De rol van de lagere school Daarom vinden scholieren dat een belangrijke rol is weggelegd voor de lagere school. Kinderen moeten dan al een variëteit aan vakgebieden leren kennen. Wanneer deze leerlingen kennismaken met STEM dankzij bijvoorbeeld workshops, moet wel voldoende gekaderd te worden bij welke vakken en studierichtingen van het secundair die workshops passen. Scholieren merken ook op dat leerkrachten lager onderwijs van hen meer mogen werken rond studiekeuze. Een aantal heeft in het zesde leerjaar het advies gekregen dat je moet doen ‘wat je aankan’ en minder wat je interesseert.
Vroeg genoeg voeling met de praktijk krijgen Eens scholieren in een STEM-richting zitten, moeten ze ook nog gemotiveerd blijven als men hen voor STEMstudies of jobs wil laten kiezen. Dat kan vooral dankzij voeling met de praktijk en zicht op het groter geheel waarin hun richting past. Vooral bso- en tso-leerlingen krijgen snel de toepasbaarheid van hun richting te zien. Wie leert over kunststoffen of auto’s ziet overal de bruikbaarheid van zijn vak. Ook samenwerken met andere scholen of bedrijven voor projecten zoals een wedstrijd, GIP (geïntegreerde proef) of eindwerk werkt heel motiverend. Zo komt leerstof tot leven. Het werkt bijvoorbeeld stimulerend wanneer scholieren een bedrijf bezoeken waar de baas net als hen Industriële Wetenschappen heeft gestudeerd. STEM-leerlingen uit aso-richtingen zoals Wetenschappen-Wiskunde hebben veel minder voeling met de praktijk. Soms zien ze pas aan het einde van het secundair interessante toepassingen van wiskunde. Vooral scholieren die nog niet weten welke richting ze uitwillen, zouden daardoor hun motivatie kunnen verliezen. Deze leerlingen geven aan dat hun richting hen meer zou boeien als die meer toepassingsgericht zou zijn. Tijdens de lessen moeten jongeren ervaren dat je nuttige dingen kan doen met wetenschap.
pagina 4 > 10
3. De effectieve keuze: niet gewoon interesse Scholieren vinden dat je in de eerste plaats geïnteresseerd moet zijn in de hoofdvakken om voor een studierichting te kiezen. Toch zijn er heel wat zaken die ervoor zorgen dat jongeren niet altijd kunnen of mogen kiezen voor wat hen het meest interesseert.

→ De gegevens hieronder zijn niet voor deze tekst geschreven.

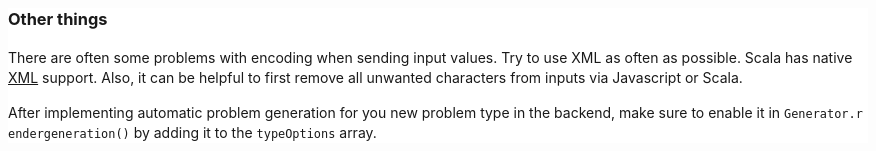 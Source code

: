 ### Other things

There are often some problems with encoding when sending input values. Try to use XML as often as possible. Scala has native [XML](https://books.google.de/books?id=MFjNhTjeQKkC&pg=PA513&lpg=PA516) support. Also, it can be helpful to first remove all unwanted characters from inputs via Javascript or Scala.

After implementing automatic problem generation for you new problem type in the backend, make sure to enable it in `Generator.rendergeneration()` by adding it to the `typeOptions` array.
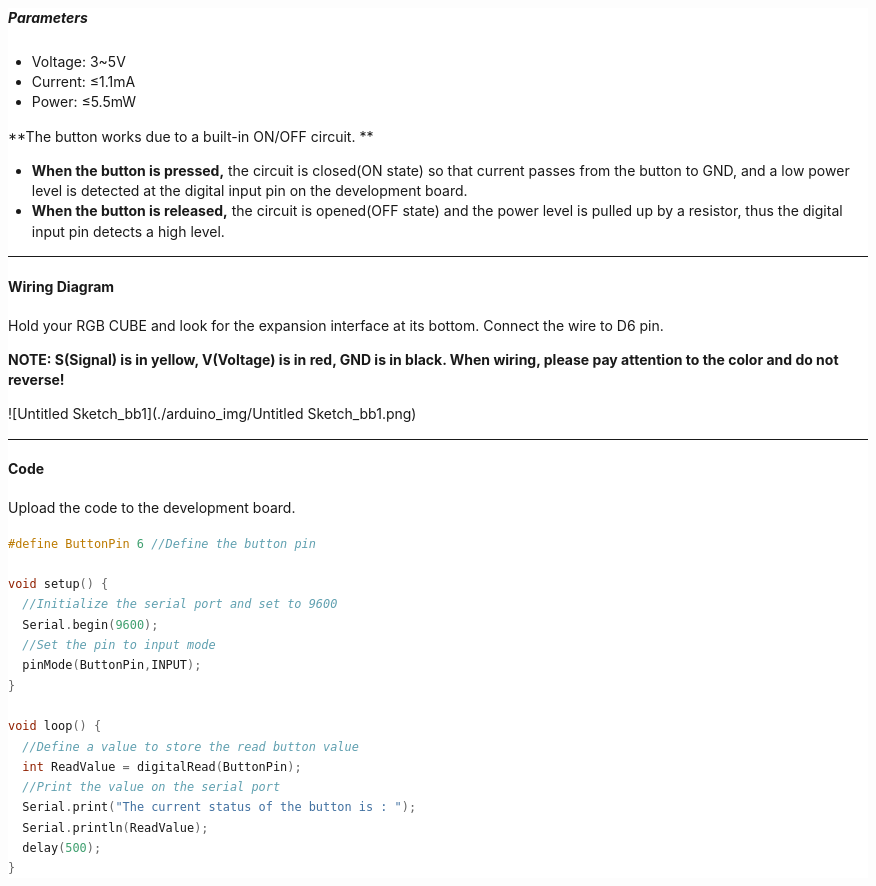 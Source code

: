 

##### **Parameters**

- Voltage: 3~5V
- Current: ≤1.1mA
- Power: ≤5.5mW



**The button works due to a built-in ON/OFF circuit. **

- **When the button is pressed,** the circuit is closed(ON state) so that current passes from the button to GND, and a low power level is detected at the digital input pin on the development board. 
- **When the button is released,** the circuit is opened(OFF state) and the power level is pulled up by a resistor, thus the digital input pin detects a high level. 



------



#### Wiring Diagram

Hold your RGB CUBE and look for the expansion interface at its bottom. Connect the wire to D6 pin. 

**NOTE: S(Signal) is in yellow, V(Voltage) is in red, GND is in black. When wiring, please pay attention to the color and do not reverse!**

![Untitled Sketch_bb1](./arduino_img/Untitled Sketch_bb1.png)

------



#### Code

Upload the code to the development board. 

```c++
#define ButtonPin 6 //Define the button pin

void setup() {
  //Initialize the serial port and set to 9600
  Serial.begin(9600);
  //Set the pin to input mode
  pinMode(ButtonPin,INPUT);
}

void loop() {
  //Define a value to store the read button value
  int ReadValue = digitalRead(ButtonPin); 
  //Print the value on the serial port
  Serial.print("The current status of the button is : ");
  Serial.println(ReadValue);
  delay(500);
}
```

De ‘hoogste’ richting De meeste leerlingen weten nog niet wat ze later willen doen en willen bij hun studiekeuze daarom zo veel mogelijk opties openhouden. Scholieren zeggen dat ze daarom eerder voor aso dan tso kiezen en voor de richtingen met het meeste uren wiskunde. Dat vinden scholieren en hun ouders de breedste optie, want een overstap van 5 naar 4 uur wiskunde is zogezegd normaal, terwijl het omgekeerde minder logisch is. Aan de uren die je van andere vakken hebt gemist, wordt minder aandacht besteed.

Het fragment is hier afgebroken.